### RECORDS FOR THE TASK

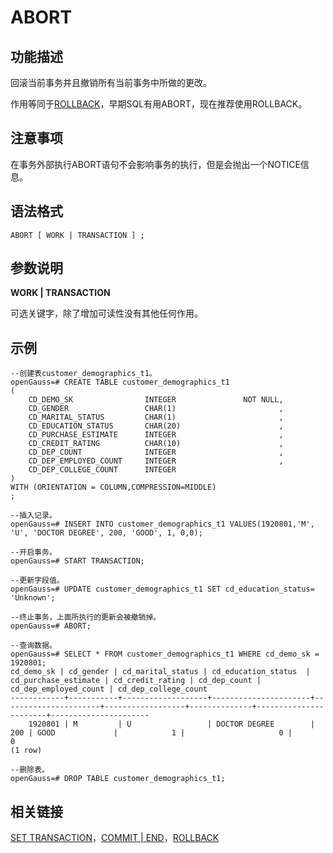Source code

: # ABORT<a name="ZH-CN_TOPIC_0289900704"></a>

## 功能描述<a name="zh-cn_topic_0283136750_zh-cn_topic_0237122053_zh-cn_topic_0059778271_s35ca23dd889c479da90f14c150c52f4b"></a>

回滚当前事务并且撤销所有当前事务中所做的更改。

作用等同于[ROLLBACK](ROLLBACK.md)，早期SQL有用ABORT，现在推荐使用ROLLBACK。

## 注意事项<a name="zh-cn_topic_0283136750_zh-cn_topic_0237122053_zh-cn_topic_0059778271_sa23945b94808484d82b947d70ee28dc6"></a>

在事务外部执行ABORT语句不会影响事务的执行，但是会抛出一个NOTICE信息。

## 语法格式<a name="zh-cn_topic_0283136750_zh-cn_topic_0237122053_zh-cn_topic_0059778271_s36354f226d754e5bb76ed954add5eea3"></a>

```
ABORT [ WORK | TRANSACTION ] ;
```

## 参数说明<a name="zh-cn_topic_0283136750_zh-cn_topic_0237122053_zh-cn_topic_0059778271_s740ca09be515490cbbfb36db4e2fb13e"></a>

**WORK | TRANSACTION**

可选关键字，除了增加可读性没有其他任何作用。

## 示例<a name="zh-cn_topic_0283136750_zh-cn_topic_0237122053_zh-cn_topic_0059778271_saa47e844dd304bcc8a75123e66d1fa37"></a>

```
--创建表customer_demographics_t1。
openGauss=# CREATE TABLE customer_demographics_t1
(
    CD_DEMO_SK                INTEGER               NOT NULL,
    CD_GENDER                 CHAR(1)                       ,
    CD_MARITAL_STATUS         CHAR(1)                       ,
    CD_EDUCATION_STATUS       CHAR(20)                      ,
    CD_PURCHASE_ESTIMATE      INTEGER                       ,
    CD_CREDIT_RATING          CHAR(10)                      ,
    CD_DEP_COUNT              INTEGER                       ,
    CD_DEP_EMPLOYED_COUNT     INTEGER                       ,
    CD_DEP_COLLEGE_COUNT      INTEGER
)
WITH (ORIENTATION = COLUMN,COMPRESSION=MIDDLE)
;

--插入记录。
openGauss=# INSERT INTO customer_demographics_t1 VALUES(1920801,'M', 'U', 'DOCTOR DEGREE', 200, 'GOOD', 1, 0,0);

--开启事务。
openGauss=# START TRANSACTION;

--更新字段值。
openGauss=# UPDATE customer_demographics_t1 SET cd_education_status= 'Unknown';

--终止事务，上面所执行的更新会被撤销掉。
openGauss=# ABORT; 

--查询数据。
openGauss=# SELECT * FROM customer_demographics_t1 WHERE cd_demo_sk = 1920801;
cd_demo_sk | cd_gender | cd_marital_status | cd_education_status  | cd_purchase_estimate | cd_credit_rating | cd_dep_count | cd_dep_employed_count | cd_dep_college_count 
------------+-----------+-------------------+----------------------+----------------------+------------------+--------------+-----------------------+----------------------
    1920801 | M         | U                 | DOCTOR DEGREE        |                  200 | GOOD             |            1 |                     0 |                    0
(1 row)

--删除表。
openGauss=# DROP TABLE customer_demographics_t1;
```

## 相关链接<a name="zh-cn_topic_0283136750_zh-cn_topic_0237122053_zh-cn_topic_0059778271_s51afa4e9c2fd4b07b11d4eb49fe546b8"></a>

[SET TRANSACTION](SET-TRANSACTION.md)，[COMMIT | END](COMMIT-END.md)，[ROLLBACK](ROLLBACK.md)

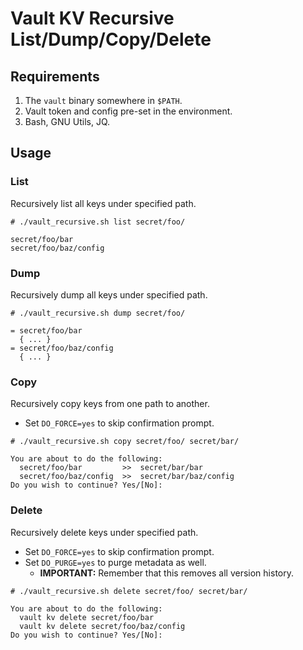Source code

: # Vault KV Recursive List/Dump/Copy/Delete

## Requirements

1. The `vault` binary somewhere in `$PATH`.
2. Vault token and config pre-set in the environment.
3. Bash, GNU Utils, JQ.

## Usage

### List

Recursively list all keys under specified path.

```
# ./vault_recursive.sh list secret/foo/

secret/foo/bar
secret/foo/baz/config
```

### Dump

Recursively dump all keys under specified path.

```
# ./vault_recursive.sh dump secret/foo/

= secret/foo/bar
  { ... }
= secret/foo/baz/config
  { ... }
```

### Copy

Recursively copy keys from one path to another.

* Set `DO_FORCE=yes` to skip confirmation prompt.

```
# ./vault_recursive.sh copy secret/foo/ secret/bar/

You are about to do the following:
  secret/foo/bar         >>  secret/bar/bar
  secret/foo/baz/config  >>  secret/bar/baz/config
Do you wish to continue? Yes/[No]:
```

### Delete

Recursively delete keys under specified path.

* Set `DO_FORCE=yes` to skip confirmation prompt.
* Set `DO_PURGE=yes` to purge metadata as well.
	* **IMPORTANT:** Remember that this removes all version history.

```
# ./vault_recursive.sh delete secret/foo/ secret/bar/

You are about to do the following:
  vault kv delete secret/foo/bar
  vault kv delete secret/foo/baz/config
Do you wish to continue? Yes/[No]:
```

######

# YOUR TASK
Look through the records for the string "GOOD". Copy every line that has it.

# SOLUTION TO THE PROBLEM
openGauss=# INSERT INTO customer_demographics_t1 VALUES(1920801,'M', 'U', 'DOCTOR DEGREE', 200, 'GOOD', 1, 0,0);
    1920801 | M         | U                 | DOCTOR DEGREE        |                  200 | GOOD             |            1 |                     0 |                    0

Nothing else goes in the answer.